Monday, May 24, 2010

Orange-tip Butterflies - More Than Just a Colourful Set of Wings?

This tiny orange rugby ball is the egg of an orange-tip butterfly  Anthocharis cardamines, attached to the flower stalk (pedicel) of a hedge garlic Alliaria petiolata plant in my garden. The caterpillar that hatches will feed on the host plant's developing seed pod, so the caterpillar must hatch soon after the flower is pollinated.

At higher magnification it's possible to see the beautifully patterned egg case, which will be the first thing that the caterpillar will eat when it hatches, before moving on to consumer tender young seed pods.

Female orange-tip butterflies (male seen above with wings open and shut) only lay a single egg per infloresecence, typically on lady's smock Cardamine pratensis but also on hedge garlic A. petiolata or on sweet rocket Hesperis matrionalis, although egg laying has been recorded on 35 members of the cabbage family (Cruciferae). You can see a fine photo of an orange-tip egg on lady's smock over at Stuart Dunlop's Donegal Wildlife blog.
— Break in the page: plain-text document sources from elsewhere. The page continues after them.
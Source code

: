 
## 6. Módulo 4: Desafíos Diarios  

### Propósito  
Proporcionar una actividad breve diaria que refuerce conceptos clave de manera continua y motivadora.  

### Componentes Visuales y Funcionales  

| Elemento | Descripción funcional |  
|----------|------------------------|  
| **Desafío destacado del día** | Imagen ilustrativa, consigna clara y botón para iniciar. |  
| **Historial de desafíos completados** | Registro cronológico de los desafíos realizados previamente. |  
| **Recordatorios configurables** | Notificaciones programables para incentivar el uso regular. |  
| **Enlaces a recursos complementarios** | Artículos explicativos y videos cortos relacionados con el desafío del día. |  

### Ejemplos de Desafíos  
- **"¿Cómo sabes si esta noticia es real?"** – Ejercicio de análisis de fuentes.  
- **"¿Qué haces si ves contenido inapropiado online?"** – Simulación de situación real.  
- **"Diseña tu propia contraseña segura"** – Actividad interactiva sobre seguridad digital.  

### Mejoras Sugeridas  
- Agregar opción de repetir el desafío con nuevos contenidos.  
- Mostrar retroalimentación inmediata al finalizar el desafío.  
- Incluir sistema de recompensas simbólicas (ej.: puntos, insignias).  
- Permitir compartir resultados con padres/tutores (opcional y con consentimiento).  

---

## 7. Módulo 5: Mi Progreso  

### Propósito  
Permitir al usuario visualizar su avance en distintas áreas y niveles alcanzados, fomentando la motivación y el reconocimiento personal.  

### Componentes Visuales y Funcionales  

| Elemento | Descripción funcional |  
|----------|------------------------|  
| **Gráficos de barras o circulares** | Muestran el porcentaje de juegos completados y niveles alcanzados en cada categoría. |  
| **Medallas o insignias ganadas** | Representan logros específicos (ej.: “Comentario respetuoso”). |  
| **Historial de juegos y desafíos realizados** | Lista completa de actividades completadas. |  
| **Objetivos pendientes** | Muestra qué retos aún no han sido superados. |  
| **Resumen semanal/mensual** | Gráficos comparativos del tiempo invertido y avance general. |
If more that one egg is laid per inflorescence the caterpillars resort to cannibalism, but the female butterfly can detect a pheromone signal left by another that has already laid an egg and will avoid that plant, minimising the risk of this gruesome outcome - unless it rains, when the pheromone is washed off. 

Back in 1997 research at Monk’s Wood National Nature Reserve established that the female butterflies that use lady’s smock as a larval food plant are extremely selective in their egg laying habits. They choose large flower heads in open, sunny locations. Choosing a flower head with a large number of buds ensures that there will be enough food (seed pods) for the hungry caterpillar.

Research in Durham University back in 1983 suggested that they also have quite a narrow window of opportunity for egg laying – if the eggs are laid when the inflorescence is too old the developing pods will be too tough for the larvae to eat by the time that they hatch. This can sometimes happen if bad weather delays egg laying, as the butterflies are only active in sunshine.

In my garden this delightful butterfly breeds on all three of the larval food plants - lady's smock, hedge garlic and sweet rocket - which have overlapping flowering periods that collectively span a period of about six weeks. Each plant has different pod development characteristics - hedge garlic, for example, has much larger, tougher, faster developing pods than lady's smock - so I wonder whether any member of the orange-tip population in my local colony can breed on all three - in which case they might need to adjust their egg laying habits to suit the individual host's pod development rates - or whether there are sub-populations that specialise on breeding on each of the different possible hosts. If the latter is the case, that would respresent the first step in subdivision of the population and of one species splitting into three .............. evolution in action...... or maybe they're not that discriminating. Something worth closer study though, I think. With that in mind, I'm planning to breed the butterflies on lady's smock and on sweet rocket, which represent the extremes of the range of flower timing, then see if the resulting butterflies exhibit a preference for laying eggs on either host plant when they hatch.

S.P.Courtney and A.E.Duggan (1983) The population biology of the orange tip butterfly Anthocharis cardamines in Britain. Ecological Entomology 8, 271-281.

Dempster, J.P. (1997) The role of larval food resources and adult movement in the population dynamics of the orange-tip butterfly (Anthocharis cardamines). Oecologia 111 (4), 549-556.


  1. Fascinating as always.
    Thanks for these gems

  2. Thanks Pebble, they're lovely butterflies. I've had a small colony breeding in my garden for about 20 years.